But on the other side "[REDACTED_PUBLIC_IPv4_1]", tcpdump is replying packets in this wireguard stream. So packet is lost somewhere in the link.

From the otherside, I can do "mtr" to "[BOS1_NODE]"'s public IP and found the moment the link got lost is right at "[BOS1_NODE]", that means "[BOS1_NODE]"'s networking stack completely drop the inbound packets from specific ip addresses.

Some more digging

1. This situation began after booting in different delays.
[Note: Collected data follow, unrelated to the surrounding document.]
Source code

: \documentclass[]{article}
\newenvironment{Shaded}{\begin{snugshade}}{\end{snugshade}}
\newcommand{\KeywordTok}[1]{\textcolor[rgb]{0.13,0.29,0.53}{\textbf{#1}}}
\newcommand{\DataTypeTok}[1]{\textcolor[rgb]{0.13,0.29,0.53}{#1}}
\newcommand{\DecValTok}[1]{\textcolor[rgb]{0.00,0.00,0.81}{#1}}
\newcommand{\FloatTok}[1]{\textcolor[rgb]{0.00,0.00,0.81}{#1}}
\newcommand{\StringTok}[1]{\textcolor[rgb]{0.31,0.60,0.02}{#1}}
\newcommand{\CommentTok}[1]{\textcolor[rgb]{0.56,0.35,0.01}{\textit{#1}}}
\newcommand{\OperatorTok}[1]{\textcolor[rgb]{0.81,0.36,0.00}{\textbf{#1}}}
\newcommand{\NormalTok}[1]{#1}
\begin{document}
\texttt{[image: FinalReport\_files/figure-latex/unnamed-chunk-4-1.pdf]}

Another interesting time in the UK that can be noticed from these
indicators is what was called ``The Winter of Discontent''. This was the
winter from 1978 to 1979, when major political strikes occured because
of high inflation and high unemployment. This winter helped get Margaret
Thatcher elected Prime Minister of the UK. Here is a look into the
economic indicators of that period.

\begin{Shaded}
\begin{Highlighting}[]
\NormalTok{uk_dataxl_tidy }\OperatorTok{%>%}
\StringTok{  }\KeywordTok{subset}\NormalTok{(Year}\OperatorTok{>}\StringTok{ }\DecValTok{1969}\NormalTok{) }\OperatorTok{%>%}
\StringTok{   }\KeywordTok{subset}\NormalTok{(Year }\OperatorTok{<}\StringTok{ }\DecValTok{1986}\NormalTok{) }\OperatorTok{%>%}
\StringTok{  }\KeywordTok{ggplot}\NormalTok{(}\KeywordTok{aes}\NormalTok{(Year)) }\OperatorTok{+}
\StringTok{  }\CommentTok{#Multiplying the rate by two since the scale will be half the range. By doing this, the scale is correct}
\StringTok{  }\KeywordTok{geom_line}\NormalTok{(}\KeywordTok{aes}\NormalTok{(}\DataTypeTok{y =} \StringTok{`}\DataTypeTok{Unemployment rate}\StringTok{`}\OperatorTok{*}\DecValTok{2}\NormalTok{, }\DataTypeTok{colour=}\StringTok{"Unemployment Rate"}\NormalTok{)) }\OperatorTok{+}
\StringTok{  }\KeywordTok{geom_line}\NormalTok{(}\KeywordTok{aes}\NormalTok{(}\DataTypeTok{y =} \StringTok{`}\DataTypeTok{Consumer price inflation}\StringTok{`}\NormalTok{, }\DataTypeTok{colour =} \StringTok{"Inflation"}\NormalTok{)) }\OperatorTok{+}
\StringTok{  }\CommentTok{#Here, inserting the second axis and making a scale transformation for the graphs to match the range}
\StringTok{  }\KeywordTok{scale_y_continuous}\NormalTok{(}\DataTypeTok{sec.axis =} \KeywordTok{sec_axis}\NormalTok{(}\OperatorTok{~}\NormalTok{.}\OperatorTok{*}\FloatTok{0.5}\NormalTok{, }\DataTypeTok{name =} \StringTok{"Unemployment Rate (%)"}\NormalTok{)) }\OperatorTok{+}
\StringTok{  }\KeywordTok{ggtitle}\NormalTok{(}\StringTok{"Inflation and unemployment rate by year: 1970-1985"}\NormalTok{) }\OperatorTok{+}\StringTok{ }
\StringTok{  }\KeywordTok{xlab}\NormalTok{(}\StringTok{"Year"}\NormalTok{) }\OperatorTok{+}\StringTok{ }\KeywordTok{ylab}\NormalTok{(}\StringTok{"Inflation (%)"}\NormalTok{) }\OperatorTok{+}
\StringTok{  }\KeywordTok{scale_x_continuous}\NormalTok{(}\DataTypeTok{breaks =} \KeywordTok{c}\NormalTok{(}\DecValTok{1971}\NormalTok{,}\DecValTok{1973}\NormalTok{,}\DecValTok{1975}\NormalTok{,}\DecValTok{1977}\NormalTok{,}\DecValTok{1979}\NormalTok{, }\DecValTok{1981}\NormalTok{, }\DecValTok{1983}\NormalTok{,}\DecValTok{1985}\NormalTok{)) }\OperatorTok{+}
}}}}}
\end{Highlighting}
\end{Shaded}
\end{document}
Sometimes can trigger after 30 seconds after booting, and sometimes will be after 18 hours or more.
2. It can envolve into worse case that when I do "ip neigh show", the ipv4 ARP table and ipv6 neighbor discovery start to appear as "invalid", meaning the internet is completely loss.
3. When this happened to wan facing interface, it seems OK with lan facing interfaces. WAN interface was using Intel X710-T4L using i40e and lan side was using virtio
4. I tried to bisect in between 6.3 and 6.4, and the first bad commit it reports was "a3efabee5878b8d7b1863debb78cb7129d07a346". But this is not relevant to networking at all, maybe it's the wrong commit to look at. At the meantime, because I haven't found a reproducible way of 100% trigger the issue, it may be the case during bisect some "good" commits are actually bad. 
5. I also tried to look at "dmesg", nothing interesting pop up. But I'll make it available upon request.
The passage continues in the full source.